彼は町中にある変哲のないカフェの屋外席で、寛ぎながらアンノウンを待っていた。
「お前が来ることは分かっていた。その意味が分かるか?」
「首なら綺麗に洗ってるっつうことか」
ジョーカーは席を立ち上がり、アンノウンに相対する。
「そりゃお前の台詞だろうが」
ジョーカーは右手をアンノウンに翳した。そして次の瞬間、アンノウンに衝撃波が飛来する。
普通なら、衝撃波はアンノウンには無力だ。しかし、今度、アンノウンは吹き飛んだ。
背後の古い映画館に背中から突っ込む。
しかし、まともな有効打にはならなかった。
アンノウンは何事もなかったかのように、瓦礫を押し退けて出てくる。
「お前のその防御は対象をオートで識別している、ホワイトリスト方式でな。例えば光、空気⋯⋯生存に不可欠なものは、不解化しない」
アンノウンは黒翼を展開し、雑に薙ぎ払う。しかしそれはジョーカーに命中することなく自然に躱された。

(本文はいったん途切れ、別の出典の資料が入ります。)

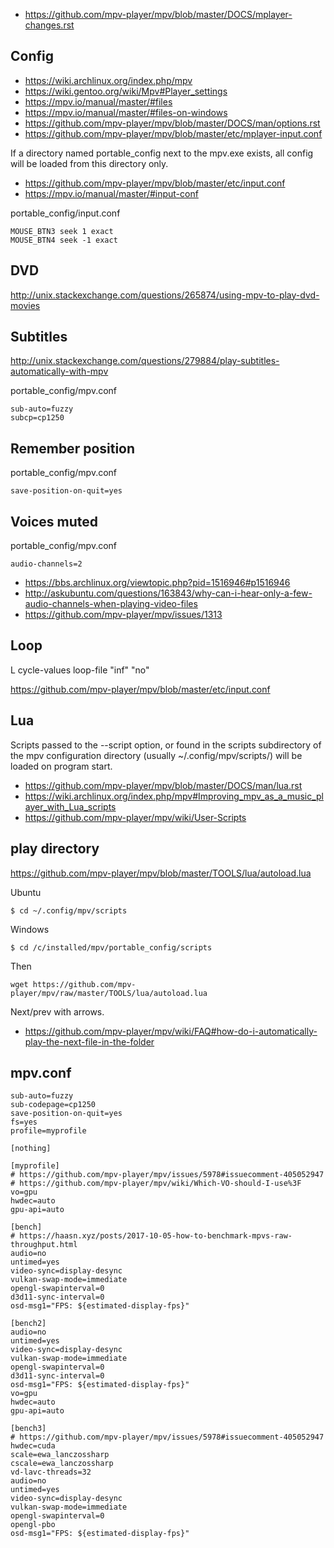 - https://github.com/mpv-player/mpv/blob/master/DOCS/mplayer-changes.rst

## Config

- https://wiki.archlinux.org/index.php/mpv
- https://wiki.gentoo.org/wiki/Mpv#Player_settings
- https://mpv.io/manual/master/#files
- https://mpv.io/manual/master/#files-on-windows
- https://github.com/mpv-player/mpv/blob/master/DOCS/man/options.rst
- https://github.com/mpv-player/mpv/blob/master/etc/mplayer-input.conf

If a directory named portable_config next to the mpv.exe exists, all config will be loaded from this directory only.

- https://github.com/mpv-player/mpv/blob/master/etc/input.conf
- https://mpv.io/manual/master/#input-conf

portable_config/input.conf

```
MOUSE_BTN3 seek 1 exact
MOUSE_BTN4 seek -1 exact
```

## DVD

http://unix.stackexchange.com/questions/265874/using-mpv-to-play-dvd-movies

## Subtitles

http://unix.stackexchange.com/questions/279884/play-subtitles-automatically-with-mpv

portable_config/mpv.conf

```
sub-auto=fuzzy
subcp=cp1250
```

## Remember position

portable_config/mpv.conf

```
save-position-on-quit=yes
```

## Voices muted

portable_config/mpv.conf

```
audio-channels=2
```

- https://bbs.archlinux.org/viewtopic.php?pid=1516946#p1516946
- http://askubuntu.com/questions/163843/why-can-i-hear-only-a-few-audio-channels-when-playing-video-files
- https://github.com/mpv-player/mpv/issues/1313

## Loop

L cycle-values loop-file "inf" "no"

https://github.com/mpv-player/mpv/blob/master/etc/input.conf

## Lua

Scripts passed to the --script option, or found in the scripts subdirectory of the mpv configuration directory (usually ~/.config/mpv/scripts/) will be loaded on program start.

- https://github.com/mpv-player/mpv/blob/master/DOCS/man/lua.rst
- https://wiki.archlinux.org/index.php/mpv#Improving_mpv_as_a_music_player_with_Lua_scripts
- https://github.com/mpv-player/mpv/wiki/User-Scripts


## play directory

https://github.com/mpv-player/mpv/blob/master/TOOLS/lua/autoload.lua

Ubuntu

`$ cd ~/.config/mpv/scripts`

Windows

`$ cd /c/installed/mpv/portable_config/scripts`

Then

`wget https://github.com/mpv-player/mpv/raw/master/TOOLS/lua/autoload.lua`

Next/prev with arrows.

- https://github.com/mpv-player/mpv/wiki/FAQ#how-do-i-automatically-play-the-next-file-in-the-folder

## mpv.conf

```
sub-auto=fuzzy
sub-codepage=cp1250
save-position-on-quit=yes
fs=yes
profile=myprofile

[nothing]

[myprofile]
# https://github.com/mpv-player/mpv/issues/5978#issuecomment-405052947
# https://github.com/mpv-player/mpv/wiki/Which-VO-should-I-use%3F
vo=gpu
hwdec=auto
gpu-api=auto

[bench]
# https://haasn.xyz/posts/2017-10-05-how-to-benchmark-mpvs-raw-throughput.html
audio=no
untimed=yes
video-sync=display-desync
vulkan-swap-mode=immediate
opengl-swapinterval=0
d3d11-sync-interval=0
osd-msg1="FPS: ${estimated-display-fps}"

[bench2]
audio=no
untimed=yes
video-sync=display-desync
vulkan-swap-mode=immediate
opengl-swapinterval=0
d3d11-sync-interval=0
osd-msg1="FPS: ${estimated-display-fps}"
vo=gpu
hwdec=auto
gpu-api=auto

[bench3]
# https://github.com/mpv-player/mpv/issues/5978#issuecomment-405052947
hwdec=cuda
scale=ewa_lanczossharp
cscale=ewa_lanczossharp
vd-lavc-threads=32
audio=no
untimed=yes
video-sync=display-desync
vulkan-swap-mode=immediate
opengl-swapinterval=0
opengl-pbo
osd-msg1="FPS: ${estimated-display-fps}"
```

「なら単純な話だ。攻撃をそれら不可欠なものに偽装し、フィルターをすり抜ける。それだと勿論、お前の解析能力に対抗しないといけないが⋯⋯そこは問題ないんだなぁ、これが」
ジョーカーの超能力は都合の良い未来を引き寄せる。それに伴う権能として、未来を視ることができる。
彼はアンノウンが出すであろう解析結果を、それによる対策を、彼より先に視ることができる。
そしてジョーカーはレベル6第二位の超能力者だ。アンノウンに勝るほどの演算能力、解析力はないが、決して、大きく劣るものでもない。
つまり、先に答えを視ることができるジョーカーは、アンノウンに対し常に有利に立ち回ることができる。
「お前は俺の能力によってッ! 殺されるんだぜ『元』最強ォッ!!」
色彩は本来、ジョーカーの肉体を乗っ取ろうとしていた。
だが、そこに一つ、不測の事態が生じる。
『驚いたよ。驚いたさ。でも、失敗したとは思わないよ。むしろ、これは、実に興味深いよ、ジョーカー』
人格はジョーカーを主とし、統合される。
そして能力の移植を受けた彼は、全盛期の色彩に限りなく近い状態となる。
その力──『能力簒奪』は、触れた対象の超能力、異能力、固有魔力などを奪い、自らのモノにすることができる。
色彩の人格が、彼のその力の制御を行う。
「『紅化結晶』+『硬質化』+『神経麻痺毒』+『大火』ッ!」
炎を纏い、毒が滴る紅い硬質結晶が、まるで触手のように動きアンノウンを襲った。
この明らかに攻撃性能を持った危険物は、アンノウンの識別フィルターには攻撃、危険物として引っかからない。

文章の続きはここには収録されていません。